最近、この手のわりと初歩的な記事(6 Mistake Beginner Guitarists Often Make (& How To Avoid Them) – MTT – Music Think Tank)が海外だと読まれやすいようなので、あくまで個人的な見地からですが要望をまとめてみます。

初歩

希望

  • テイク同士でマイクとの距離は一定に保ってほしい。
    • ライブでのマイクコントロールとレコーディングでのマイクコントロールは別。
    • 「コブシ一個分」は絶対でなく基準。
      ボーカリストがパワフルであったりシャウトが多いなら50cmくらい離れることもあり、静かに囁くなら2cmくらいまで近づくこともある(【参考】Vocal Miking Tips – Shure)ので、臨機応変に且つ距離を考慮して録音順序まで考えたい。
    • エンジニアおよびプロデューサーの指示に従う。ただし以前に別のエンジニアに助言をもらったことがあるなら、それは情報として共有されたい。おくすり手帳みたいなもん。
  • どこまで伸ばす、どこで切る、ビブラートをかける/かけないをすべて確定させた状態で歌ってほしい。
    • 基本的には当人の歌い癖によって必然的に一定になるのだけど、少し長めの音符は「次の小節の一発目のスネアの位置まで伸ばす」とか、大事な言葉が登場する部分は、流れて聞こえないように直前で一度声のトーンを仕切り直すなど決めるべき(当日作家が立ち会う場合、この指示が出るはず)。
  • 失敗したら誤魔化して歌い続けない。
    • 誤魔化した部分以降にイイのが残せる可能性がないわけじゃないので、人によっては続けさせるかもしれない。
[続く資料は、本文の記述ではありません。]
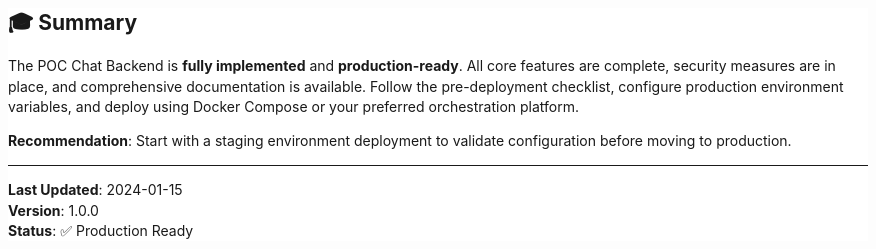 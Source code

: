
## 🎓 Summary

The POC Chat Backend is **fully implemented** and **production-ready**. All core features are complete, security measures are in place, and comprehensive documentation is available. Follow the pre-deployment checklist, configure production environment variables, and deploy using Docker Compose or your preferred orchestration platform.

**Recommendation**: Start with a staging environment deployment to validate configuration before moving to production.

---

**Last Updated**: 2024-01-15  
**Version**: 1.0.0  
**Status**: ✅ Production Ready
プロデューサーの指示に従う。
    • 誤魔化した部分をその場でマーキングするといいんですけどね。

効率性、コミュニケーション面

  • 自分が歌いやすい姿勢、恰好を知っておくといい。
    • 胸を張るとかえって音程が安定しない、スリッパだと歌えない人はそう主張していい。
  • よく使う音楽用語(クレッシェンドとかセーニョとか)、生理用語(唾液とか鼻腔とか)は知っておくといい。
  • 自分の声質/歌い方と相性のいいマイクを知っておいてもいい。
    • 自分用のを所有しようとする人もたまにいるけど、自分で管理/メンテナンスできないなら、ないほうがマシ。
    • ただし、ライブで歌う用のマイクとレコーディング用のマイクは全く別物なので、「先生にこれで歌えと言われた」と持参されても困る。
  • 自分が歌いやすいモニターバランスを知っておいてもいい。
    • 自ハモをRecする際にメインパートが聞こえてると歌えないとか、オケが小さめのほうが歌いやすいとか、エコーかかった状態で自分の声を返してほしいとか。
  • 癖は自覚したほうがいい。
    • 本来Rec時で言うことではなく、ボーカルレッスン時にここはクリアされてあるべき。

要望

  • Rec直後のものは完成品ではない。
    • 多少リバーブなど加えた状態でプレビュー(チェック)しますが、それは完成品ではないので、原則、この場面であまりディープな作り込みを要求するべきではない。
    • 自分が作り手自身でもある場合に、「このテイクを逆再生したらどうか」「ボーカルを歪ませたら極端に聞き取りづらくならないか」判断して歌い方を多少調整するために試してもらうことはあるかもしれないが。
  • 歌詞内容にしたがって声に表情をつけてほしい場合がある。
    • ポジティブな単語を局所的に明るい声色で歌ってほしいなど。
      声優系、アニソン系にはこれが得意な方が多い印象だけど、ただ歌が上手いって人には案外声に表情がなかったりする。
      アレンジでどうにかしようとするとToo Muchになる(今それがふつうではあるけど)ので、人任せにせず声色で持っていけるなら持っていってほしい。
  • 本気外国語の歌や、部分的にでも長めな外国語詞はパーフェクトな発音でないと曲ごとボツになりやすいので、やるならパーフェクトな発音で。「合ってると思う」「合ってるつもり」ではOK出せない(僕は、ですが)。
  • 作家が立ち会えない場面で、勝手に歌詞やフレーズを変更したりフェイクを入れたり、ハモりを追加しない。
    • 作家の名前が出る場面で不本意なアレンジを行われると予定外の手間が発生してスケジュールに支障を来たしてしまう。
  • 体調をカバーする歌い方を持つのもいい。
    • ベストエフォートを提供できないならその日のRecを断念するのも一つの答えだけど、人によってはモノマネなら歌える歌い回しってのがあって、戦略として自覚しておいてもいいと思う。

補足

あと、これは心当たりのあるエンジニアさんに。

  • テイクつなぐなら、繋ぎ目をきちんと確認してほしい。呼吸がばっつり切れてたり、明らかに繋いだノイズが乗ったまま渡されることがある。
  • 途中でマイクを変えたりセッティングを変えたりした場合は、新しいトラックにレコーディングしてほしい。同じトラックだとそのまま連番がついてしまって整理の手間が発生する。